Review of Ryoji Ikeda “Datamatics [ver 2.0]”

ryoji_ikeda.jpgJoseph Nechvatal’s Review of Ryoji Ikeda Datamatics [ver 2.0], Centre Pompidou, Paris, October 29, 2007 – Datamatics [ver 2.0] is the latest electronic audio/visual creation of Japanese composer Ryoji Ikeda where he mines data mania for both the material and the theme of his work. The intention is a meditation on the wild relationship between the sound of data and the data of sound today. The effect, however, is a furious formalism that effectively entices, but flattens and thins out the longer it goes on. That said, the macabre grandeur of Datamatics2, with its repetitive super-coded/anti-coded rigor, is stunningly beautiful on début. A furious rhythm of inscrutable data discord is established from the beginning, necessarily entailing a process of attraction/repulsion that intimidated me while spawning some sublime ideas.
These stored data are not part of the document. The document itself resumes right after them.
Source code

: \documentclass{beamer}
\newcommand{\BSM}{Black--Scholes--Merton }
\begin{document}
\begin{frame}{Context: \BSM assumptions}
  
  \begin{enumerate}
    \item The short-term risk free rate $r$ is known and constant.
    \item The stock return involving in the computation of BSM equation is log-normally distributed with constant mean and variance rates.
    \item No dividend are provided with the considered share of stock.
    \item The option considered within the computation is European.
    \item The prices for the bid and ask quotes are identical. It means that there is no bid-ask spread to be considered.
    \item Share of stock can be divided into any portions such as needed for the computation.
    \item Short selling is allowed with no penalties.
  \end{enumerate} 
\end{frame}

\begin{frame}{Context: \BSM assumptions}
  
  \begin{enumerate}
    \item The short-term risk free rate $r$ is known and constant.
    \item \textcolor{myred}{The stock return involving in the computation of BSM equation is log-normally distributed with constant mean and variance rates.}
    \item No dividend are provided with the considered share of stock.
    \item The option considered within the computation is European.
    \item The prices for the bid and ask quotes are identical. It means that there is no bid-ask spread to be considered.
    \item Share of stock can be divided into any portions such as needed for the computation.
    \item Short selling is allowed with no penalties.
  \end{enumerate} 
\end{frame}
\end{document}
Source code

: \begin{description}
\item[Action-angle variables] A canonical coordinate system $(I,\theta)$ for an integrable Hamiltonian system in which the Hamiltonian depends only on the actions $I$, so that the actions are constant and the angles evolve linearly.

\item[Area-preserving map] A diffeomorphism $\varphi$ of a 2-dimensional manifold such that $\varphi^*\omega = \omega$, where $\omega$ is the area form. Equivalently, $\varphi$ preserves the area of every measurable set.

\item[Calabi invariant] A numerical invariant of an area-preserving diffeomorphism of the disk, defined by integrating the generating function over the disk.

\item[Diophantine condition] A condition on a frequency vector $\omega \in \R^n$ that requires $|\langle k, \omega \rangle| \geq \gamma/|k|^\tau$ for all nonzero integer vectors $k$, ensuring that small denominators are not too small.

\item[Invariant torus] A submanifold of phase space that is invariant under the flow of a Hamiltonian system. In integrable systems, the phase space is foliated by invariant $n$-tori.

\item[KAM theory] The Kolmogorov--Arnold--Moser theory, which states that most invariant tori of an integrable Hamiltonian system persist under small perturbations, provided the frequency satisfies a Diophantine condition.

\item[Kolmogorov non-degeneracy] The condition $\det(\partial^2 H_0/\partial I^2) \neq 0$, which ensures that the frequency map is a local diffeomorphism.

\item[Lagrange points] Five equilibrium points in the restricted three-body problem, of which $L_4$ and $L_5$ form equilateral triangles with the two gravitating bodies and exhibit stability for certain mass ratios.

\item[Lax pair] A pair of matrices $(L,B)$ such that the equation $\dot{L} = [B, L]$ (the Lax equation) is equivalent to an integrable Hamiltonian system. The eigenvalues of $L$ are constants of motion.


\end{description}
Ikeda makes speed manifest here, including the various speeds and slownesses that extend the retinal limit in a way that would be previously regarded as outside of phenomenological thought. The complex installation work of Tatsuo Miyajima came to mind at points. Specifically Miyajima’s 1996 installation at La Fondation Cartier pour l’art contemporain, where he made two large installations which dealt with the abstract constitution of time in the digital age. Both installations consisted of abundant LED signal-lights which flashed a countless bevy of over-excited digital numbers in what appeared to be a random order. One installation, “Time Go Round”, had twenty green and red digital modules spinning in various circular orbits against an imposing dark wall. One discerned there a mystifying data constellation in transit, reminiscent of passages from Mona Lisa Overdrive.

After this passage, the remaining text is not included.